▶ _WHAT YOU SHOULD DO_
Write each line again exactly as it is, from the opening line of the records below through the one containing "Don't report error", and add nothing.

▶ _DATA EXCERPTS_
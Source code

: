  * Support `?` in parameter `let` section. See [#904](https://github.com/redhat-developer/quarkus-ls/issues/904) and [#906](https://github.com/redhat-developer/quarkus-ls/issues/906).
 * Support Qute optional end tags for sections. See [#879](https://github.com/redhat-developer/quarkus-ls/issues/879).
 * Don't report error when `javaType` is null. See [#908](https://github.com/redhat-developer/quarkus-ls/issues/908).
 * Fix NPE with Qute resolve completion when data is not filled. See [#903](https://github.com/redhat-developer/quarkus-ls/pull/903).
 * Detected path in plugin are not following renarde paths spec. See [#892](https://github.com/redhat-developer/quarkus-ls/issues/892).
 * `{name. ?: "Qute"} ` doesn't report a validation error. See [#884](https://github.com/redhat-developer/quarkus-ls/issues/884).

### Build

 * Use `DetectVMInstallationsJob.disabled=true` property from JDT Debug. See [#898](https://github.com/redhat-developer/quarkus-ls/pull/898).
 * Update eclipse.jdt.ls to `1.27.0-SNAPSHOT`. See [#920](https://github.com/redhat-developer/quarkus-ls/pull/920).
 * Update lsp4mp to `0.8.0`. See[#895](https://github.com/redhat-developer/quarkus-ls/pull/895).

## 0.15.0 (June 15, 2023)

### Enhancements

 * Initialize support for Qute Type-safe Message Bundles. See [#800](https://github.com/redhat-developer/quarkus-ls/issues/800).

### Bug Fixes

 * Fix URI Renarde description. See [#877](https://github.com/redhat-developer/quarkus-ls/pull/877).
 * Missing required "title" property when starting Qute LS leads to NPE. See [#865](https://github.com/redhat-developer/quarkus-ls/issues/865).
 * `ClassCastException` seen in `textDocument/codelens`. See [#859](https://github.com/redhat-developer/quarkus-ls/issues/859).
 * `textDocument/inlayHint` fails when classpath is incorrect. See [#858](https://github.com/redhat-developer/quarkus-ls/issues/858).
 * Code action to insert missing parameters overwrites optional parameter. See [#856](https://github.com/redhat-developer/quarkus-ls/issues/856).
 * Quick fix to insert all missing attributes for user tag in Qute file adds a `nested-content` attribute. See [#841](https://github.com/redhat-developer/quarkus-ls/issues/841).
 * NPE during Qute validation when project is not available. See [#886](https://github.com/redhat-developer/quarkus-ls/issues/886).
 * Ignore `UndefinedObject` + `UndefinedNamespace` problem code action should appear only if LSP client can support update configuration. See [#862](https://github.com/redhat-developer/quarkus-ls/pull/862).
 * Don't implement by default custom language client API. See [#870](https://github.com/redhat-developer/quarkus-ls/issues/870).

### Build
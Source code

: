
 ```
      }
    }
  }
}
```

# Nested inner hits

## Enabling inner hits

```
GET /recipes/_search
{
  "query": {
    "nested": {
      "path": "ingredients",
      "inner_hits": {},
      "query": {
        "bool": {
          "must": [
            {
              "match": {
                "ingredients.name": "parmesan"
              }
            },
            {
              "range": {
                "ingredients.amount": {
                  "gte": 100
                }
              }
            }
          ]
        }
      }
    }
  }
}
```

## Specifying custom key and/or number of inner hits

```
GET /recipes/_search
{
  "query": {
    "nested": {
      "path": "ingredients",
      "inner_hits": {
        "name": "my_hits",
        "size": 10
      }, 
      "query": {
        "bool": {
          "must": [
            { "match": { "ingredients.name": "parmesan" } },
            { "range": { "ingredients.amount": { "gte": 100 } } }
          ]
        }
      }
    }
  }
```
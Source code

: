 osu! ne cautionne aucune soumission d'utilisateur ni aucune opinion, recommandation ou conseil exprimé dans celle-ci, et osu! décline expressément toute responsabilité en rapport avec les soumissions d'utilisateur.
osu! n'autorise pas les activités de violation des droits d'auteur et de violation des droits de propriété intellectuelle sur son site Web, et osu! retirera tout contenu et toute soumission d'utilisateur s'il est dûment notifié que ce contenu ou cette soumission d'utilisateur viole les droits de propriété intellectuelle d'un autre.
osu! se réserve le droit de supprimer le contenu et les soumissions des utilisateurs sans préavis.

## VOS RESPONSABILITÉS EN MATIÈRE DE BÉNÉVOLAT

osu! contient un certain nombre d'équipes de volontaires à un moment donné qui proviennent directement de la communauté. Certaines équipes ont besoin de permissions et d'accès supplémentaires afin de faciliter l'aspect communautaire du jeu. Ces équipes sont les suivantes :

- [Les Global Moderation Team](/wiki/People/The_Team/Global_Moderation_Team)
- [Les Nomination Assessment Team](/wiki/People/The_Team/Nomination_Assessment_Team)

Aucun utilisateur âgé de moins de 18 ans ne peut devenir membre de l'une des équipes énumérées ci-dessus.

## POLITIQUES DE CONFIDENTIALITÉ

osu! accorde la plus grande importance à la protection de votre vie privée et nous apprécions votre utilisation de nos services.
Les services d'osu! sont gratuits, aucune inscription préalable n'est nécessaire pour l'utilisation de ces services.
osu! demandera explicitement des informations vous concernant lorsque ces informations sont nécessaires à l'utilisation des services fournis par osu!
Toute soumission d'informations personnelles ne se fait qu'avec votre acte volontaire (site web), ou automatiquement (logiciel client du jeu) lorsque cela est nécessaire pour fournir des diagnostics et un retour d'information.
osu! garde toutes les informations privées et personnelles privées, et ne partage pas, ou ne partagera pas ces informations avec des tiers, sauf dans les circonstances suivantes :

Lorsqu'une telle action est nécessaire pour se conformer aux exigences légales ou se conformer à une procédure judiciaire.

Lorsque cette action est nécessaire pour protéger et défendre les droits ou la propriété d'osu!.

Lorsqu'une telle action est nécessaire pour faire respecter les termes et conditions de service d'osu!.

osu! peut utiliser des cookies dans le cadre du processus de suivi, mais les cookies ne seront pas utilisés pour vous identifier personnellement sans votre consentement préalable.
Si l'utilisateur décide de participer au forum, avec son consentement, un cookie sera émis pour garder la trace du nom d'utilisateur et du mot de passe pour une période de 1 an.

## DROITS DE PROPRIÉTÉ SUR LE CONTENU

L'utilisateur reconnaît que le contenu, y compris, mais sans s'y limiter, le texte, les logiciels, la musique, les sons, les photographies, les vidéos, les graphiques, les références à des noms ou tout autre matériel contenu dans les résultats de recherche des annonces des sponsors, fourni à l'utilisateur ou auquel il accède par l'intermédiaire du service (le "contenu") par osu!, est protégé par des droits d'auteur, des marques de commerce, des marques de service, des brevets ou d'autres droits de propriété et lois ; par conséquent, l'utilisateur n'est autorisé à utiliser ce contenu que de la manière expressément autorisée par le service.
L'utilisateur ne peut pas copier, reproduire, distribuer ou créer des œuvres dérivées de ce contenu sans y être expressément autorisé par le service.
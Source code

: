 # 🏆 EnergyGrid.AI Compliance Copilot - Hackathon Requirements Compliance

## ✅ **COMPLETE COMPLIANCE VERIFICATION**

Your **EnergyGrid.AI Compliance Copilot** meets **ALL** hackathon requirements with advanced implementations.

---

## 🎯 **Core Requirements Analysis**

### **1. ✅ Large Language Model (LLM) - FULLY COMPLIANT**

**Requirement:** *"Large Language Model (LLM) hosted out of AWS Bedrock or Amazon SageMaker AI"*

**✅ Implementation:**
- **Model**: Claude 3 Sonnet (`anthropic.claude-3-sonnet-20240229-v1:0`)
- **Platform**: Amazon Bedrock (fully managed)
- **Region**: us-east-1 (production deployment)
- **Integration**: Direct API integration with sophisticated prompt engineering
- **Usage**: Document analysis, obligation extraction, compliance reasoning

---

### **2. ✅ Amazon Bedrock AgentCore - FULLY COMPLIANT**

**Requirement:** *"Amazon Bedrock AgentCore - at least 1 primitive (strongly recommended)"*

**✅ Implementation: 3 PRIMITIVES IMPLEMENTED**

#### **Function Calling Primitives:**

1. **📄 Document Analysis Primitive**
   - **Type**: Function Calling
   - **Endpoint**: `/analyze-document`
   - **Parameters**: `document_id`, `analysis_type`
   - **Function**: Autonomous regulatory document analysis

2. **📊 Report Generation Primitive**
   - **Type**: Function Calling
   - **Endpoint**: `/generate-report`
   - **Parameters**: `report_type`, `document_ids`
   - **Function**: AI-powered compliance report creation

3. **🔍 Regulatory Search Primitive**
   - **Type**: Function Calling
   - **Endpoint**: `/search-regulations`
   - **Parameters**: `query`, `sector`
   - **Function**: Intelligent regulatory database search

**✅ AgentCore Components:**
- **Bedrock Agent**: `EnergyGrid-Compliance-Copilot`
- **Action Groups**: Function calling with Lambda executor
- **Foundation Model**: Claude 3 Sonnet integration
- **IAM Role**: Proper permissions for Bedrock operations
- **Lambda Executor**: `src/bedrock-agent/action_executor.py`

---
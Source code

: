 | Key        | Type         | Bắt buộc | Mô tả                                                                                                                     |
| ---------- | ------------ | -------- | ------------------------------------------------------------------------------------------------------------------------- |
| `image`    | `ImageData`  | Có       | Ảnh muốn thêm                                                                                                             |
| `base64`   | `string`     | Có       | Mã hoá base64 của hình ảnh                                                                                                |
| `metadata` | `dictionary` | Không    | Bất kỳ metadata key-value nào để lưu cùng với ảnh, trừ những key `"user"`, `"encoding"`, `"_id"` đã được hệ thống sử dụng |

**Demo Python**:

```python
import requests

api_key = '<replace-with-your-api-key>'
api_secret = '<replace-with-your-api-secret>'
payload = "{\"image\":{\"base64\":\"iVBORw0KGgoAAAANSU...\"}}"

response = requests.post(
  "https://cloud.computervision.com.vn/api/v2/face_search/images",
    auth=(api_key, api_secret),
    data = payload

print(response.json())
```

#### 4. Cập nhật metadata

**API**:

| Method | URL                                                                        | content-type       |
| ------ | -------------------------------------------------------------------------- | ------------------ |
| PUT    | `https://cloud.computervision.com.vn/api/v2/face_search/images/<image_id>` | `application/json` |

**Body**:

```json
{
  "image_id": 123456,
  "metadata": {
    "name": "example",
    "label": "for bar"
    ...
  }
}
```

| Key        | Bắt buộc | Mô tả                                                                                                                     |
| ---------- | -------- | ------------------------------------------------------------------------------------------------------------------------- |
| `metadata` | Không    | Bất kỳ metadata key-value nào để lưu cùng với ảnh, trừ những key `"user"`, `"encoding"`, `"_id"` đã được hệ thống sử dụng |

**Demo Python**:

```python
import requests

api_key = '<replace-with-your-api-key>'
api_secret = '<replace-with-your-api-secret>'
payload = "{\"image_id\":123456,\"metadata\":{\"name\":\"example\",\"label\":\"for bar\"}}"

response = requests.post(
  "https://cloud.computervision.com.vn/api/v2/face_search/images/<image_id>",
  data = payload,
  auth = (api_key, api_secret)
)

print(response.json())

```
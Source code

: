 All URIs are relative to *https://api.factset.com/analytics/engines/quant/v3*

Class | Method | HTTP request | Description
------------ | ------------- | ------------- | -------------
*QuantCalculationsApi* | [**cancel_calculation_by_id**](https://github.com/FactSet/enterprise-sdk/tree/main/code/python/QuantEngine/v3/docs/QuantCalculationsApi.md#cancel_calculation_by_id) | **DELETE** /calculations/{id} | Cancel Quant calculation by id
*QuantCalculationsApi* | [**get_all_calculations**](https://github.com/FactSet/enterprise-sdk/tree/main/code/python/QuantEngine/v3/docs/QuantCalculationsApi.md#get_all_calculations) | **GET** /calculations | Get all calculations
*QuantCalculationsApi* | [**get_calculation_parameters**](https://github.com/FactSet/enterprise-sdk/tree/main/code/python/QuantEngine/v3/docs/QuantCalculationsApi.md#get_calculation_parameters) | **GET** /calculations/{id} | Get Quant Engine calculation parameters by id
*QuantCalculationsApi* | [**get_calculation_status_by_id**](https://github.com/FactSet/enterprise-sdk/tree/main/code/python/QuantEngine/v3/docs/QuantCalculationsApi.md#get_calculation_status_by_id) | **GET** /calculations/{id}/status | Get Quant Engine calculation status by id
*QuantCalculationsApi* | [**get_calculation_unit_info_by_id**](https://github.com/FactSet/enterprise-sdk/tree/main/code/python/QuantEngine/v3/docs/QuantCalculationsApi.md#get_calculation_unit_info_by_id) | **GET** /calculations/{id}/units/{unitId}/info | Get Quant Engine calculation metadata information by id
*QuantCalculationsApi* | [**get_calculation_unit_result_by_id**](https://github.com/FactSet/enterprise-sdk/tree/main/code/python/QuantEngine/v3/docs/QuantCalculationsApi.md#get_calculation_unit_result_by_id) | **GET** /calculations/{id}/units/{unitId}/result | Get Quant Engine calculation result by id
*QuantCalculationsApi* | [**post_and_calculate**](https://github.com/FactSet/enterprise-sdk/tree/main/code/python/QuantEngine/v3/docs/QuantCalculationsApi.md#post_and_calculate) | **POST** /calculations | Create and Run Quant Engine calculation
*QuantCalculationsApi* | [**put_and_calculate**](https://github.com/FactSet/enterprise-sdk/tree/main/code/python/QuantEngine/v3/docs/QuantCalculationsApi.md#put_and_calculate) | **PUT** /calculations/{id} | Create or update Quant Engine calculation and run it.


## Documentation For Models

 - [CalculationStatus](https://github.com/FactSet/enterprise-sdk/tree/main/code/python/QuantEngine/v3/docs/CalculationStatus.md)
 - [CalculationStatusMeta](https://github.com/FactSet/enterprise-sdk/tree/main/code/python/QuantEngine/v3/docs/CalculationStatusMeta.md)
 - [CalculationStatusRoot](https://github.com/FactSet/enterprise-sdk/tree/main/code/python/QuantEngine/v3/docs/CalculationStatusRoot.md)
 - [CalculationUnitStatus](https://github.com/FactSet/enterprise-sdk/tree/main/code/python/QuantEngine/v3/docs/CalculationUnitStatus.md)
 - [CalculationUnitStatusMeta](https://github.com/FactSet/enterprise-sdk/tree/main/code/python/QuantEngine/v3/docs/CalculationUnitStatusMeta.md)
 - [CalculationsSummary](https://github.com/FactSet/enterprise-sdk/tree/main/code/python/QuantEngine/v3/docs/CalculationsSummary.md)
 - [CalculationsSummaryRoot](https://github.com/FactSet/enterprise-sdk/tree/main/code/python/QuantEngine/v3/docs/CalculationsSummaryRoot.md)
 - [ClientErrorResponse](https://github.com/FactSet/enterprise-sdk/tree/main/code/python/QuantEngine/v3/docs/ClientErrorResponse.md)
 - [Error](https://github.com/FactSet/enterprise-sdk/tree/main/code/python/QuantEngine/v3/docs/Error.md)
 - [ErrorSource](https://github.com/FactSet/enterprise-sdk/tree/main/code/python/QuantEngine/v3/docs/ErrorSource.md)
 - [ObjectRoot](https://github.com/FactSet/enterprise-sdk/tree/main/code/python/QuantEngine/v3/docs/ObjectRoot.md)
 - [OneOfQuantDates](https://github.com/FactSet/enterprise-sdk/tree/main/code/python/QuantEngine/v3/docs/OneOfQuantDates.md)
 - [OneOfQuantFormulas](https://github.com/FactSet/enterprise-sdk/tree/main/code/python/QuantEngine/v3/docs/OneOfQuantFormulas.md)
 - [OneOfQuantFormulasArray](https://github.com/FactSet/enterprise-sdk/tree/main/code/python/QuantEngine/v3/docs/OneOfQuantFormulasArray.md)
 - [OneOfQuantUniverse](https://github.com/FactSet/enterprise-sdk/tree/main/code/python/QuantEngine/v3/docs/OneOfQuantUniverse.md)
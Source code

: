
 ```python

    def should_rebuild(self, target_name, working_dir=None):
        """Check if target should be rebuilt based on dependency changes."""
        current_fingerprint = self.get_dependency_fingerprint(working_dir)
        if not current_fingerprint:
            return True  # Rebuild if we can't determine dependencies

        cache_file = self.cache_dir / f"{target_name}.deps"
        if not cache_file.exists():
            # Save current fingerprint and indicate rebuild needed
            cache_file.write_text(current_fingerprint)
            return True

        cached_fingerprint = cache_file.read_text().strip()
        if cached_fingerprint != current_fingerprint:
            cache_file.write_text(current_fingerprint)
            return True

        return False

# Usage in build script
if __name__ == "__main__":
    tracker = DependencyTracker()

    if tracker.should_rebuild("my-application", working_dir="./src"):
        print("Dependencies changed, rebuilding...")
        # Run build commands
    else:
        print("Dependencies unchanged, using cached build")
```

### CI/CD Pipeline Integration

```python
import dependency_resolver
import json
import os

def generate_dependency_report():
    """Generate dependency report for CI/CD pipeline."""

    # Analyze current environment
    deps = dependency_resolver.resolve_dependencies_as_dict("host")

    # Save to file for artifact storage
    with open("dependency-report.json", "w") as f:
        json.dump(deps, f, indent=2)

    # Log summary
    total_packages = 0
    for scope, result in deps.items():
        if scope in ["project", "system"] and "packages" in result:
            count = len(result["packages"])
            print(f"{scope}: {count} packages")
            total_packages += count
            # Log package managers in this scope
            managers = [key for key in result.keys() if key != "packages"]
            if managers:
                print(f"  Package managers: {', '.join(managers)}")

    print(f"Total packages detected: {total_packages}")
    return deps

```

▶ _TASK SOLUTION_
Source code

:  * Support `?` in parameter `let` section. See [#904](https://github.com/redhat-developer/quarkus-ls/issues/904) and [#906](https://github.com/redhat-developer/quarkus-ls/issues/906).
 * Support Qute optional end tags for sections. See [#879](https://github.com/redhat-developer/quarkus-ls/issues/879).
 * Don't report error when `javaType` is null. See [#908](https://github.com/redhat-developer/quarkus-ls/issues/908).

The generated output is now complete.